A particularly challenging aspect of the reform of the power sector reform involved putting in place the appropriate legislation. The Electric Power Sector Reform Act (EPSRA) was eventually enacted in 2005. With the Act in place, three major strands of the reform process came into being. The first strand involved the metamorphosis of NEPA into a special purpose vehicle – the Power Holding Company (PHCN). This was essential because NEPA was a parastatal under the Federal Ministry of Power. The second strand included the creation of the Nigerian Electric Regulatory Commission (NERC) as the sector regulator. NERC has been imbued with the power to regulate the activities of operators and set cost-reflective tariffs.

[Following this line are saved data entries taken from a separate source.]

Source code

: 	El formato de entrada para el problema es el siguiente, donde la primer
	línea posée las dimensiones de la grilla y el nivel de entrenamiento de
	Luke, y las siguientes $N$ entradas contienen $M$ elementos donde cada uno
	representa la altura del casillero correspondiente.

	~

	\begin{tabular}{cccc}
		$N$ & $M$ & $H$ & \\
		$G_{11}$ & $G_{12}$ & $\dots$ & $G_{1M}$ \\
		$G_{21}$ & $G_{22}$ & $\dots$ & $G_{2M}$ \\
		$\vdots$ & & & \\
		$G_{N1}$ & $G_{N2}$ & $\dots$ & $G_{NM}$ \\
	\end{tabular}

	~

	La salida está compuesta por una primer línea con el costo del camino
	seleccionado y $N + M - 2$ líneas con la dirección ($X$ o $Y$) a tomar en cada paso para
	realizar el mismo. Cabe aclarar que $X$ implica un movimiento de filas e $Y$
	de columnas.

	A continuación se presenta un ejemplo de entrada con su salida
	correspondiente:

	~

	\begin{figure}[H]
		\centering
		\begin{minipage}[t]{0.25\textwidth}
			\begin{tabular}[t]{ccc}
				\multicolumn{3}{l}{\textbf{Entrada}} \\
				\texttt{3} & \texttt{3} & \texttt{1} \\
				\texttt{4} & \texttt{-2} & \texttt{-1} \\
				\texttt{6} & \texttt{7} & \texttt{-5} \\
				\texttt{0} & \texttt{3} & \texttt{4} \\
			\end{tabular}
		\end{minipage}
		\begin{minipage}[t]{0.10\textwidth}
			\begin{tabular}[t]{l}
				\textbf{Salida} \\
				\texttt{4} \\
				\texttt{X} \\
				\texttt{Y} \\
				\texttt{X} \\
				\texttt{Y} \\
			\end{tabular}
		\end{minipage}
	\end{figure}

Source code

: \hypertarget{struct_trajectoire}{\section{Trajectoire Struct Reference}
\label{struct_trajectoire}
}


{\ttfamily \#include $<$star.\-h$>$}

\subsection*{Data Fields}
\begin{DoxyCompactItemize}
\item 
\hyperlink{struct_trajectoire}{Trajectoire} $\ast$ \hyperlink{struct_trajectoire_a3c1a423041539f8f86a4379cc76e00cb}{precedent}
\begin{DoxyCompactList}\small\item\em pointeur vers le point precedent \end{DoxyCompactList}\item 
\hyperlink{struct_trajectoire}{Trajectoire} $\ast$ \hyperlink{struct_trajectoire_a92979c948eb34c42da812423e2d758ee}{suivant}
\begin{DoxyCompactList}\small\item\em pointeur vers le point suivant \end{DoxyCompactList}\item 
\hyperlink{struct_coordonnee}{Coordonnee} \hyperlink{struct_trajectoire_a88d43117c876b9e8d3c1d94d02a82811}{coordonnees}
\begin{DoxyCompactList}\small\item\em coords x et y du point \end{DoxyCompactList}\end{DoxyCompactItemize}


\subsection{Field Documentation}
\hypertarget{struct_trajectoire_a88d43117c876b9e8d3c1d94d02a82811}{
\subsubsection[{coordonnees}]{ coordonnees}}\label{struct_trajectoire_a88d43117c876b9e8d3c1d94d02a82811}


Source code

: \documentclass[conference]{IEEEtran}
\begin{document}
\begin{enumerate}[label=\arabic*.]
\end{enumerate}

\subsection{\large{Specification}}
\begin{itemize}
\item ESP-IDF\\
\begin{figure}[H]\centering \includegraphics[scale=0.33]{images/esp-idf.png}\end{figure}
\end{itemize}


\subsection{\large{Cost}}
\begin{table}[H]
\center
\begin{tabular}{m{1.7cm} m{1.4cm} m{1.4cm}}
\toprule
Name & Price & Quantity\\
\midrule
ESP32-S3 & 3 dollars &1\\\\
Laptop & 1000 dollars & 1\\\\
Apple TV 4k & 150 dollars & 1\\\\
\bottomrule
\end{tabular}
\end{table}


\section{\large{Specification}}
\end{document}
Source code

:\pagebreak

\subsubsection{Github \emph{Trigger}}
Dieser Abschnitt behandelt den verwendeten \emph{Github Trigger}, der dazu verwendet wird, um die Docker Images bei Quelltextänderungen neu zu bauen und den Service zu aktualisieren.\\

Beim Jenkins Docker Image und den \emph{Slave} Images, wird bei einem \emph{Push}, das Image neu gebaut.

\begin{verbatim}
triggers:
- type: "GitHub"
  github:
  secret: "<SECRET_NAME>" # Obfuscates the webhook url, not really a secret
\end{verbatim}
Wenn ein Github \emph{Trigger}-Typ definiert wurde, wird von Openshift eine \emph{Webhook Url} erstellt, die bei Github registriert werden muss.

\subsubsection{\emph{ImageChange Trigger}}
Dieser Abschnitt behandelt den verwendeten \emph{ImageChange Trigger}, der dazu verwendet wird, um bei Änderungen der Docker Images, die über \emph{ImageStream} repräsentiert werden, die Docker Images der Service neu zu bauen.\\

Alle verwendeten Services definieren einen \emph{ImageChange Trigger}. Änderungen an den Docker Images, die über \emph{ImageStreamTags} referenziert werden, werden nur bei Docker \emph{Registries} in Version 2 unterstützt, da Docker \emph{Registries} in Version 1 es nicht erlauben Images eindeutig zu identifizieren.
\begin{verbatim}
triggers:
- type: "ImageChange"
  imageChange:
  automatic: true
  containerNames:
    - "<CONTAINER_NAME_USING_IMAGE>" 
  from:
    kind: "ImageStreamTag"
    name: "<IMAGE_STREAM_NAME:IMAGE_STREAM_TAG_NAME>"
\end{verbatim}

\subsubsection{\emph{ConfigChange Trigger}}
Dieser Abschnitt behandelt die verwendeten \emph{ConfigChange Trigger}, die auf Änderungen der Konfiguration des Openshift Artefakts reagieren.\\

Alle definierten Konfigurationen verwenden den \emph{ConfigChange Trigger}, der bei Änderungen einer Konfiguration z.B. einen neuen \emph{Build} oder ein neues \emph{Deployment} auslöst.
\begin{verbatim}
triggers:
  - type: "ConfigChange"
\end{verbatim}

The third strand related to the unbundling of PHCN into 18 succession companies: 6 generation (Gencos); 11 Distribution companies (Discos) and the Transmission Company of Nigeria (TCN). The assets, liabilities and staff of PHCN were transferred to the successor companies. Subsequently, FGN sold its majority equity holding in the Gencos and Discos to private investors. However, TCN has remained fully owned by Government. EPSRA also created the Rural Electrification Agency to enhance access to electricity by rural communities within a short space of time.

The public had a high expectation that once privatised the sector would be capable of providing adequate and stable electricity supply nationwide. The expectation was based on the successful reform of the telecoms sector which had improved tremendously post-privatisation. It is however instructive to note that the structure in the telecommunications sector is not identical with the power sector.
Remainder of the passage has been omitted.